VPV não contra-argumentou uma única vez, limitando-se a atacar a pessoa, o seu estrato social e as suas origens. Já fiquei indiferente a muita verborreia semelhante que o caracteriza, mas não o fiz agora. De modo que a crítica à crítica do VPV seja tão violenta... já andava a acumular.

Nuno Gaspar disse...

« óbvio que mesmo que Hitler fosse ateu em vez de criacionista isso não faria com que o ateísmo fosse menos verdadeiro »

Mas que engraçado que você é, João Vasco.
Claro que o facto de você andar continuamente preocupado em atribuir-lhe alguma simpatia religiosa não tem nada a ver com a intenção de fazer com que a religião seja menos verdadeira.
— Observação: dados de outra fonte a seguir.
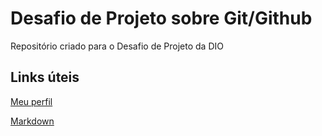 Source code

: # Desafio de Projeto sobre Git/Github
Repositório criado para o Desafio de Projeto da DIO

## Links úteis
[Meu perfil](https://www.markdownguide.org/basic-syntax/)

[Markdown](https://www.markdownguide.org/basic-syntax/)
Não, não!

dorean paxorales disse...

caro m. daniel nicola v.,

icar é uma sigla usada neste e noutros blogues para referir a igreja católica apostólica romana.

percebi o seu exposto e agradeço a explicação. agradeceria ainda mais se se dispusesse a explicar-me porque a história do dn está mal-contada.

cumps

João Vasco disse...

Nuno:

Está mesmo enganado.

Quando muito o facto de Hitler ser religioso poderia ser um indício de que a religião - falsa ou verdadeira - seria socialmente indesejável.

Mas seria um indício fraquíssimo. Tantos e tantos líderes com sangue nas mãos ao longo da história eram crentes religiosos, que com Hitler ou sem Hitler a diferença não é grande.

E ao contrário dos crentes que consideram as vítimas de Mao e Estaline como vítimas do ateísmo; eu NÃO considero as vítimas de Hitler vítimas da religião. Nem as de Hitler, nem os Castelhanos mortos por D. Afonso Henriques, nem os Franceses mortos por Luis XIV, nem os mortos da primeira guerra e de quase todas as guerras europeias ao longo de séculos.

Para mim, não basta o líder ser crente para eu considerar que as suas vítimas são vítimas da religião. É preciso que ele mate em nome de Deus. Como aconteceu com a inquisição, com o 11 de Setembro, com as cruzadas, etc...



Mas mesmo considerando que a religião pode ser socialmente indesejável, no sentido de provocar mais sofrimento que felicidade, isso não implica que ela seja falsa.
Poderia existir um Deus mau, e por isso a religião ser socialmente indesejável.

Nesse sentido, a crença de Hitler não prova NADA.
E a minha motivação para combater esse mito urbano é mesmo a de repor a verdade dos factos.

dorean paxorales disse...

ricardo,

vpv não pertence à mesmíssima "elite urbana" (termo que os próprios preferem a "burguesia") que tomou conta do poder em 1910?

Filipe Castro disse...

"Elite urbana" é um saco muito grande, onde cabem muitas pessoas diferentes... :o)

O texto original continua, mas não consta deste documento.